Data to support this submission includes the results of a Phase 3, randomized, placebo-controlled clinical study in people with rare non-F508del KAFTRIO®-responsive CFTR mutations. This study met its primary endpoint and showed that KAFTRIO® in combination with ivacaftor resulted in rapid, statistically significant, and clinically meaningful improvements in lung function compared to placebo (9.2 percentage point increase in ppFEV1P<0.0001; 95% CI [7.2, 11.3]). The medicine was generally well tolerated, with safety data generally consistent with the established safety profile of KAFTRIO® in combination with ivacaftor.

The Marketing Authorization Application submission package also includes real-world evidence data from the U.S. Cystic Fibrosis Foundation Patient Registry with respect to people with CF with non-F508del KAFTRIO®-responsive CFTR mutations who are receiving commercially available TRIKAFTA® (which is the name for KAFTRIO® in the U.S.). In addition, the submission includes in vitro data using a well-established laboratory model that has been the basis of approval of the rare mutations indication in the U.S.

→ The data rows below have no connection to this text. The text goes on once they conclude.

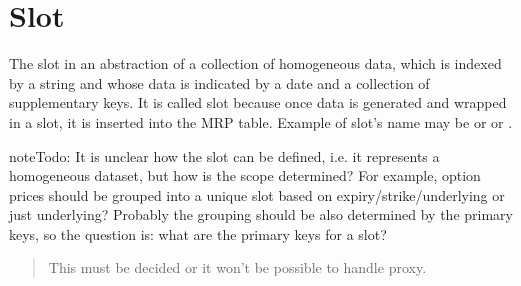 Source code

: \documentclass[letterpaper,10pt,english]{sphinxmanual}
\begin{document}
\section{Slot}
\label{\detokenize{slot_prod:slot}}
The slot in an abstraction of a collection of homogeneous data, which is
indexed by a string  and whose data is indicated by a date and a
collection of supplementary keys.
It is called slot because once data is generated and wrapped in a slot, it is
inserted into the MRP table. Example of slot’s name may be
 or  or
.

\begin{sphinxadmonition}{note}{\label{slot_prod:index-0}Todo:}
It is unclear how the slot can be defined, i.e. it represents a
homogeneous dataset,
but how is the scope determined? For example, option prices
should be grouped into a unique slot based on
expiry/strike/underlying or just underlying? Probably the grouping
should be also determined by the primary keys, so the question is:
what are the primary keys for a slot?
\begin{quote}

This must be decided or it won’t be possible to handle proxy.
\end{quote}
\end{sphinxadmonition}
\end{document}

“It is encouraging to see such positive clinical trial results for KAFTRIO in people with CF with these rare types of mutations, which are non-F508del,” said Professor Isabelle Fajac, Professor of Physiology, Cochin Hospital, Assistance Publique-Hôpitaux de Paris, Université Paris Cité, Paris, France. “The majority of these people currently have no treatment option to address the underlying cause of their CF, so this submission is an extremely important step towards a medicine becoming available for these people with high unmet medical needs.”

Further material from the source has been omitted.